With the rapid rise in the popularity of no-dig approaches to gardening, there is also a growing interest in the use of green-manures to help protect and nourish soils that may otherwise be left bare over winter.

The term “green manures” is just a fancy term for quick-growing plants that protect and nourish the soil. If you’ve got a veg garden, allotment, or just some bare flower beds that you are waiting to plant in spring, now is your last chance to sow a green manure to help improve and protect the soil over winter.

Green manures work in a number of ways:

  • They provide a protective cover from the harsh winter weather
  • The roots of green manures hold the soil together and help prevent it from losing structure
  • Covering the soil helps smother out weeds
  • The plants help feed the soil organisms that are vital to good soil health
  • The growing plants take up and lock in nutrients that would have been washed from the soil with the winter rain
  • Green manures in the pea family are nitrogen fixing “legumes”; these take nitrogen from the atmosphere and fix it in their roots, releasing it back into the soil when they break down

Sow your green manure seeds onto the bare soil, and lightly rake in. At least two weeks before you want to sow or plant into the bed with the new year’s crop, cut down the green manure. Then either dig it in or hoe through the roots and leave it all to break down and feed the soil. If you leave it a bit late, make sure you cut them down before they flower because you don’t want them to set seed and become a weed in the garden.

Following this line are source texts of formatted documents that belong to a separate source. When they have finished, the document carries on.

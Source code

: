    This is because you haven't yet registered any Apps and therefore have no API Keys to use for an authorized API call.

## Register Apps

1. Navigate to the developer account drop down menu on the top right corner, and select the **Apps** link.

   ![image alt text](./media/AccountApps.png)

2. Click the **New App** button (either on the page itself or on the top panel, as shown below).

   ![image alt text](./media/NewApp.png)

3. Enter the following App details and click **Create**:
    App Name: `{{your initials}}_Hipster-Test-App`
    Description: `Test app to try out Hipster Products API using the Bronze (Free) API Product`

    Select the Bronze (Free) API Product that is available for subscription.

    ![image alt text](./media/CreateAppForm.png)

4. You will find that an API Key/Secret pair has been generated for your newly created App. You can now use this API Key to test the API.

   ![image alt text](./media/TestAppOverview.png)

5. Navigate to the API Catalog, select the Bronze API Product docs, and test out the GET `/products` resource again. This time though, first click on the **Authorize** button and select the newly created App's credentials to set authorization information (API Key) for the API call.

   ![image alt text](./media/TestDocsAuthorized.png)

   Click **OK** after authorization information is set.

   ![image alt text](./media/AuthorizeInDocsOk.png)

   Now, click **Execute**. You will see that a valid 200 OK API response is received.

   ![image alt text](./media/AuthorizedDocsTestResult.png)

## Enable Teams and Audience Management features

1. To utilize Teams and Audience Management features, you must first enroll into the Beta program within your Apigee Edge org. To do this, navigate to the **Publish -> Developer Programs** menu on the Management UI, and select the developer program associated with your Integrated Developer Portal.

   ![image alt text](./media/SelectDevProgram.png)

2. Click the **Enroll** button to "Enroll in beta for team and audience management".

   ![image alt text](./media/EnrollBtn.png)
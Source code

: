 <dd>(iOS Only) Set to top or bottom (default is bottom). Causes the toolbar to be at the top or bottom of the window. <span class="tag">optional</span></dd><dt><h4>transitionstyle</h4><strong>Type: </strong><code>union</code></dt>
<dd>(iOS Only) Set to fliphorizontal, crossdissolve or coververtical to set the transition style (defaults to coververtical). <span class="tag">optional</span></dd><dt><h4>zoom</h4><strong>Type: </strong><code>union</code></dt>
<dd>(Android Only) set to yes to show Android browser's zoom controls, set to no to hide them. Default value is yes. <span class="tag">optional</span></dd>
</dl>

November is the latest you can sow a winter green manure. Either buy them at a garden centre in the green manure section of the seed racks, or online with a reputable seed retailer. There are many other types of green manure that can be sown from spring through to autumn, but these are your main options for a November sowing;

  • Grazing rye (Secale cereale) is an annual grass closely related to barley and wheat. Like most grasses, the fine roots are great for improving soil structure and preventing erosion.
  • Winter field bean (Vicia faba) is more commonly known in the culinary sense as the good old broad bean. This is an annual that will bring nitrogen into your soil, and does well on heavy clay soils.
  • Forage Pea (Pisum sativum) also generally known as garden peas, are also nitrogen-fixing annuals, used to help prevent nutrients washing from the soil over winter. 

This winter, don’t watch your soil wash away in the rains, grow something that will nourish your plot and give you some green hope to see you through to spring.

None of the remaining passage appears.